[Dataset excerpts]
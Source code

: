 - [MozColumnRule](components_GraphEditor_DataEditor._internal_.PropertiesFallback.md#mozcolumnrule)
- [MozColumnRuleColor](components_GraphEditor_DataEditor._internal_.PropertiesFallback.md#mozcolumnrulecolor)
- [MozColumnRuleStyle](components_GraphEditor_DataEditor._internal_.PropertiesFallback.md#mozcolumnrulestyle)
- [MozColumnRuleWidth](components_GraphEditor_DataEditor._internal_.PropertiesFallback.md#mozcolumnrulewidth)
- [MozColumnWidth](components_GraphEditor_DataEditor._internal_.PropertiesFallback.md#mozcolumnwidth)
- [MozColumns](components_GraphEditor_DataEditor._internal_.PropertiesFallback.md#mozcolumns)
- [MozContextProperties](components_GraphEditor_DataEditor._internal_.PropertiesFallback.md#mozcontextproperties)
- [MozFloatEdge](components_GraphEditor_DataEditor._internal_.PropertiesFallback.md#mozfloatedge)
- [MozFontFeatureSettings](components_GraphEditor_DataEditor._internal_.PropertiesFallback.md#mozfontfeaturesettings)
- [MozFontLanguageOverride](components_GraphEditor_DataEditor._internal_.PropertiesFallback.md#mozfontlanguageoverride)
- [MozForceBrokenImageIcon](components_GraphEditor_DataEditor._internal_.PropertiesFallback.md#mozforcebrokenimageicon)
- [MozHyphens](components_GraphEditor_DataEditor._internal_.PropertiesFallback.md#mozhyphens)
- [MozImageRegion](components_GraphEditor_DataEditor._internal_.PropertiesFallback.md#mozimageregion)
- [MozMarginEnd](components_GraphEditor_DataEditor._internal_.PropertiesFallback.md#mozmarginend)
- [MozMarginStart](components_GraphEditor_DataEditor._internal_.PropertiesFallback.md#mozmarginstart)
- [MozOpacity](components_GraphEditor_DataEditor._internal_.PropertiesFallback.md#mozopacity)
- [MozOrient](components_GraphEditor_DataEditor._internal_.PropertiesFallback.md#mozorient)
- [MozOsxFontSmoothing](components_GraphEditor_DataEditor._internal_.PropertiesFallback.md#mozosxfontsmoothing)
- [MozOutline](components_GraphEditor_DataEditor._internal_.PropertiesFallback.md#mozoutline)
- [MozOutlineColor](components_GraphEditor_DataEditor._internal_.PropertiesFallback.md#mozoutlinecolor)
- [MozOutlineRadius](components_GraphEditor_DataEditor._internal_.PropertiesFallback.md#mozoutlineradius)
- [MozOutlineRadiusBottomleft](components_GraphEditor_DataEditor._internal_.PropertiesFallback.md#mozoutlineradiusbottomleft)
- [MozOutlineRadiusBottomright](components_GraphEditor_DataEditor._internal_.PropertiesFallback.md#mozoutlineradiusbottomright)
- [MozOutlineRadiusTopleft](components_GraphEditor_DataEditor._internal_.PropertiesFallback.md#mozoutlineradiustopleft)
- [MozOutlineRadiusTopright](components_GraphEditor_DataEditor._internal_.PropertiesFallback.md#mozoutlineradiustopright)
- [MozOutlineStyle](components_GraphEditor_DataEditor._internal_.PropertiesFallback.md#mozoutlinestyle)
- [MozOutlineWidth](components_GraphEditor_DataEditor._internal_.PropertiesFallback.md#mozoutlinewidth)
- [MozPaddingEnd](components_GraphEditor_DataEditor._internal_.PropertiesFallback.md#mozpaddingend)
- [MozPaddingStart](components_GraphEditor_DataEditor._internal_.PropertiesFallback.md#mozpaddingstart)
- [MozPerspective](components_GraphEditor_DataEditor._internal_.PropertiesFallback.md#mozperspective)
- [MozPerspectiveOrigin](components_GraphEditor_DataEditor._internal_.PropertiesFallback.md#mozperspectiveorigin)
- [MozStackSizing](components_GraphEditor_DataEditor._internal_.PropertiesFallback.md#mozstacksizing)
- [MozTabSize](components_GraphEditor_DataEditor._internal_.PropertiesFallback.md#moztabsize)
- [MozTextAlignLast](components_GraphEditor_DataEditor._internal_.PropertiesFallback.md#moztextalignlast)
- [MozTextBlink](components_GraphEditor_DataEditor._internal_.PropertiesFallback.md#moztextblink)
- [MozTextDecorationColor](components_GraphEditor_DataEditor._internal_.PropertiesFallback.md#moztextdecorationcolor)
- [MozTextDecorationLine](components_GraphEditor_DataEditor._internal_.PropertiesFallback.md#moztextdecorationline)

● What is needed:
Please set down each entry again, word for word.

● Expected answer:
Source code

: - [MozColumnRule](components_GraphEditor_DataEditor._internal_.PropertiesFallback.md#mozcolumnrule)
- [MozColumnRuleColor](components_GraphEditor_DataEditor._internal_.PropertiesFallback.md#mozcolumnrulecolor)
- [MozColumnRuleStyle](components_GraphEditor_DataEditor._internal_.PropertiesFallback.md#mozcolumnrulestyle)
- [MozColumnRuleWidth](components_GraphEditor_DataEditor._internal_.PropertiesFallback.md#mozcolumnrulewidth)
- [MozColumnWidth](components_GraphEditor_DataEditor._internal_.PropertiesFallback.md#mozcolumnwidth)
- [MozColumns](components_GraphEditor_DataEditor._internal_.PropertiesFallback.md#mozcolumns)
- [MozContextProperties](components_GraphEditor_DataEditor._internal_.PropertiesFallback.md#mozcontextproperties)
- [MozFloatEdge](components_GraphEditor_DataEditor._internal_.PropertiesFallback.md#mozfloatedge)
- [MozFontFeatureSettings](components_GraphEditor_DataEditor._internal_.PropertiesFallback.md#mozfontfeaturesettings)
- [MozFontLanguageOverride](components_GraphEditor_DataEditor._internal_.PropertiesFallback.md#mozfontlanguageoverride)
- [MozForceBrokenImageIcon](components_GraphEditor_DataEditor._internal_.PropertiesFallback.md#mozforcebrokenimageicon)
- [MozHyphens](components_GraphEditor_DataEditor._internal_.PropertiesFallback.md#mozhyphens)
- [MozImageRegion](components_GraphEditor_DataEditor._internal_.PropertiesFallback.md#mozimageregion)
- [MozMarginEnd](components_GraphEditor_DataEditor._internal_.PropertiesFallback.md#mozmarginend)
- [MozMarginStart](components_GraphEditor_DataEditor._internal_.PropertiesFallback.md#mozmarginstart)
- [MozOpacity](components_GraphEditor_DataEditor._internal_.PropertiesFallback.md#mozopacity)
- [MozOrient](components_GraphEditor_DataEditor._internal_.PropertiesFallback.md#mozorient)
- [MozOsxFontSmoothing](components_GraphEditor_DataEditor._internal_.PropertiesFallback.md#mozosxfontsmoothing)
- [MozOutline](components_GraphEditor_DataEditor._internal_.PropertiesFallback.md#mozoutline)
- [MozOutlineColor](components_GraphEditor_DataEditor._internal_.PropertiesFallback.md#mozoutlinecolor)
- [MozOutlineRadius](components_GraphEditor_DataEditor._internal_.PropertiesFallback.md#mozoutlineradius)
- [MozOutlineRadiusBottomleft](components_GraphEditor_DataEditor._internal_.PropertiesFallback.md#mozoutlineradiusbottomleft)
- [MozOutlineRadiusBottomright](components_GraphEditor_DataEditor._internal_.PropertiesFallback.md#mozoutlineradiusbottomright)
- [MozOutlineRadiusTopleft](components_GraphEditor_DataEditor._internal_.PropertiesFallback.md#mozoutlineradiustopleft)
- [MozOutlineRadiusTopright](components_GraphEditor_DataEditor._internal_.PropertiesFallback.md#mozoutlineradiustopright)
- [MozOutlineStyle](components_GraphEditor_DataEditor._internal_.PropertiesFallback.md#mozoutlinestyle)
- [MozOutlineWidth](components_GraphEditor_DataEditor._internal_.PropertiesFallback.md#mozoutlinewidth)
- [MozPaddingEnd](components_GraphEditor_DataEditor._internal_.PropertiesFallback.md#mozpaddingend)
- [MozPaddingStart](components_GraphEditor_DataEditor._internal_.PropertiesFallback.md#mozpaddingstart)
- [MozPerspective](components_GraphEditor_DataEditor._internal_.PropertiesFallback.md#mozperspective)
- [MozPerspectiveOrigin](components_GraphEditor_DataEditor._internal_.PropertiesFallback.md#mozperspectiveorigin)
- [MozStackSizing](components_GraphEditor_DataEditor._internal_.PropertiesFallback.md#mozstacksizing)
- [MozTabSize](components_GraphEditor_DataEditor._internal_.PropertiesFallback.md#moztabsize)
- [MozTextAlignLast](components_GraphEditor_DataEditor._internal_.PropertiesFallback.md#moztextalignlast)
- [MozTextBlink](components_GraphEditor_DataEditor._internal_.PropertiesFallback.md#moztextblink)
- [MozTextDecorationColor](components_GraphEditor_DataEditor._internal_.PropertiesFallback.md#moztextdecorationcolor)
- [MozTextDecorationLine](components_GraphEditor_DataEditor._internal_.PropertiesFallback.md#moztextdecorationline)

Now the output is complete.